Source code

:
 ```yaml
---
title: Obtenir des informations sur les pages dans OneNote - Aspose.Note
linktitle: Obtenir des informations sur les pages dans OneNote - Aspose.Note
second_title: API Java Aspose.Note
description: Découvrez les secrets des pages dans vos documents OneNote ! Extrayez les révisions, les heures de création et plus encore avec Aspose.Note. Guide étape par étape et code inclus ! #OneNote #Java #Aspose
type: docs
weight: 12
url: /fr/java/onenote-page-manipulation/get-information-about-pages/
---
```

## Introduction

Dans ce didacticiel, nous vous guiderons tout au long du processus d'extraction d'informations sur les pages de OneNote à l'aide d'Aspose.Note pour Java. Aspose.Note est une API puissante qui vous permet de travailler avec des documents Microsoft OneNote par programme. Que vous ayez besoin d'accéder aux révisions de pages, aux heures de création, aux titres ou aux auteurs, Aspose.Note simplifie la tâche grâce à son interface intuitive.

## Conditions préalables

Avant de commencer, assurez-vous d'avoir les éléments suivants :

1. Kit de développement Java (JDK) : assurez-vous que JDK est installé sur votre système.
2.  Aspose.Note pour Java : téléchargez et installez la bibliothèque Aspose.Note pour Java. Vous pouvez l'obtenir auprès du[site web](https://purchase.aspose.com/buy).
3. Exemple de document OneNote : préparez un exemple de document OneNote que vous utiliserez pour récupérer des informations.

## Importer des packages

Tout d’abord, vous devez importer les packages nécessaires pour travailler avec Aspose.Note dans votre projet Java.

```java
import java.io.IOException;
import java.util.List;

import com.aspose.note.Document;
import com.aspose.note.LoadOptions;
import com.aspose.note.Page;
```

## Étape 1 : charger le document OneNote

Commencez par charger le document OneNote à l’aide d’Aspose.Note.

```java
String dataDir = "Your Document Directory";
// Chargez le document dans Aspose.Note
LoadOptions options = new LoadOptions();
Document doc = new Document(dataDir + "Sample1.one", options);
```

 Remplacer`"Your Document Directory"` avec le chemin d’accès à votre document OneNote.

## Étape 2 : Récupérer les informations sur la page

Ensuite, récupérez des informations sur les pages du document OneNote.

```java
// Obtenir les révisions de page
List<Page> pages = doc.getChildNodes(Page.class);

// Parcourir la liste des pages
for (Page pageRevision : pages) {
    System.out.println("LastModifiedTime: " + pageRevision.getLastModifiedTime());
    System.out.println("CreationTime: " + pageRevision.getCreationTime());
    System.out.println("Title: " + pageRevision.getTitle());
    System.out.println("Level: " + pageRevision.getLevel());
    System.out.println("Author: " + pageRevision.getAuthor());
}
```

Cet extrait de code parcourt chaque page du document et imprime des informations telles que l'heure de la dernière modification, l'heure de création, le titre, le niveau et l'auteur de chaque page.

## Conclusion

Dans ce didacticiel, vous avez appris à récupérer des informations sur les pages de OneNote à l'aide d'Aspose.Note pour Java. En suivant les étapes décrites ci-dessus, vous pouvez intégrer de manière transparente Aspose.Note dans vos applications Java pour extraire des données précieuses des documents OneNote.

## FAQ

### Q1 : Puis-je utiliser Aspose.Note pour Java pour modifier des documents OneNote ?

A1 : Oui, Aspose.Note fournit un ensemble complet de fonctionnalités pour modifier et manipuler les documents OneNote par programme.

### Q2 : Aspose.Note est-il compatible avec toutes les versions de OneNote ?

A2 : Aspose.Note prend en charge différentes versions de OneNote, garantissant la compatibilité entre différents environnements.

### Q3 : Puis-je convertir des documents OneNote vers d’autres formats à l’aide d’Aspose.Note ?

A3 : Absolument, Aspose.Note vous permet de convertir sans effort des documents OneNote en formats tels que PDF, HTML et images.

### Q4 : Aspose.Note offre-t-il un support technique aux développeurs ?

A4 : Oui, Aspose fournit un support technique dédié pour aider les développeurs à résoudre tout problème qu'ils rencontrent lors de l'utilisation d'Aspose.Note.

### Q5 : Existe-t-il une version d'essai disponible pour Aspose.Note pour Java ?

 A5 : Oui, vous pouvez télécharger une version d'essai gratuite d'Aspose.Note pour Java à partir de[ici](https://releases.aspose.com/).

++++

* YOUR INSTRUCTIONS *
Every entry must be output again exactly as it was given.

* EXERCISE OUTPUT *
Source code

:
 ```yaml
---
title: Obtenir des informations sur les pages dans OneNote - Aspose.Note
linktitle: Obtenir des informations sur les pages dans OneNote - Aspose.Note
second_title: API Java Aspose.Note
description: Découvrez les secrets des pages dans vos documents OneNote ! Extrayez les révisions, les heures de création et plus encore avec Aspose.Note. Guide étape par étape et code inclus ! #OneNote #Java #Aspose
type: docs
weight: 12
url: /fr/java/onenote-page-manipulation/get-information-about-pages/
---
```

## Introduction

Dans ce didacticiel, nous vous guiderons tout au long du processus d'extraction d'informations sur les pages de OneNote à l'aide d'Aspose.Note pour Java. Aspose.Note est une API puissante qui vous permet de travailler avec des documents Microsoft OneNote par programme. Que vous ayez besoin d'accéder aux révisions de pages, aux heures de création, aux titres ou aux auteurs, Aspose.Note simplifie la tâche grâce à son interface intuitive.

## Conditions préalables

Avant de commencer, assurez-vous d'avoir les éléments suivants :

1. Kit de développement Java (JDK) : assurez-vous que JDK est installé sur votre système.
2.  Aspose.Note pour Java : téléchargez et installez la bibliothèque Aspose.Note pour Java. Vous pouvez l'obtenir auprès du[site web](https://purchase.aspose.com/buy).
3. Exemple de document OneNote : préparez un exemple de document OneNote que vous utiliserez pour récupérer des informations.

## Importer des packages

Tout d’abord, vous devez importer les packages nécessaires pour travailler avec Aspose.Note dans votre projet Java.

```java
import java.io.IOException;
import java.util.List;

import com.aspose.note.Document;
import com.aspose.note.LoadOptions;
import com.aspose.note.Page;
```

## Étape 1 : charger le document OneNote

Commencez par charger le document OneNote à l’aide d’Aspose.Note.

```java
String dataDir = "Your Document Directory";
// Chargez le document dans Aspose.Note
LoadOptions options = new LoadOptions();
Document doc = new Document(dataDir + "Sample1.one", options);
```

 Remplacer`"Your Document Directory"` avec le chemin d’accès à votre document OneNote.

## Étape 2 : Récupérer les informations sur la page

Ensuite, récupérez des informations sur les pages du document OneNote.

```java
// Obtenir les révisions de page
List<Page> pages = doc.getChildNodes(Page.class);

// Parcourir la liste des pages
for (Page pageRevision : pages) {
    System.out.println("LastModifiedTime: " + pageRevision.getLastModifiedTime());
    System.out.println("CreationTime: " + pageRevision.getCreationTime());
    System.out.println("Title: " + pageRevision.getTitle());
    System.out.println("Level: " + pageRevision.getLevel());
    System.out.println("Author: " + pageRevision.getAuthor());
}
```

Cet extrait de code parcourt chaque page du document et imprime des informations telles que l'heure de la dernière modification, l'heure de création, le titre, le niveau et l'auteur de chaque page.

## Conclusion

Dans ce didacticiel, vous avez appris à récupérer des informations sur les pages de OneNote à l'aide d'Aspose.Note pour Java. En suivant les étapes décrites ci-dessus, vous pouvez intégrer de manière transparente Aspose.Note dans vos applications Java pour extraire des données précieuses des documents OneNote.

## FAQ

### Q1 : Puis-je utiliser Aspose.Note pour Java pour modifier des documents OneNote ?

A1 : Oui, Aspose.Note fournit un ensemble complet de fonctionnalités pour modifier et manipuler les documents OneNote par programme.

### Q2 : Aspose.Note est-il compatible avec toutes les versions de OneNote ?

A2 : Aspose.Note prend en charge différentes versions de OneNote, garantissant la compatibilité entre différents environnements.

### Q3 : Puis-je convertir des documents OneNote vers d’autres formats à l’aide d’Aspose.Note ?

A3 : Absolument, Aspose.Note vous permet de convertir sans effort des documents OneNote en formats tels que PDF, HTML et images.

### Q4 : Aspose.Note offre-t-il un support technique aux développeurs ?

A4 : Oui, Aspose fournit un support technique dédié pour aider les développeurs à résoudre tout problème qu'ils rencontrent lors de l'utilisation d'Aspose.Note.

### Q5 : Existe-t-il une version d'essai disponible pour Aspose.Note pour Java ?

 A5 : Oui, vous pouvez télécharger une version d'essai gratuite d'Aspose.Note pour Java à partir de[ici](https://releases.aspose.com/).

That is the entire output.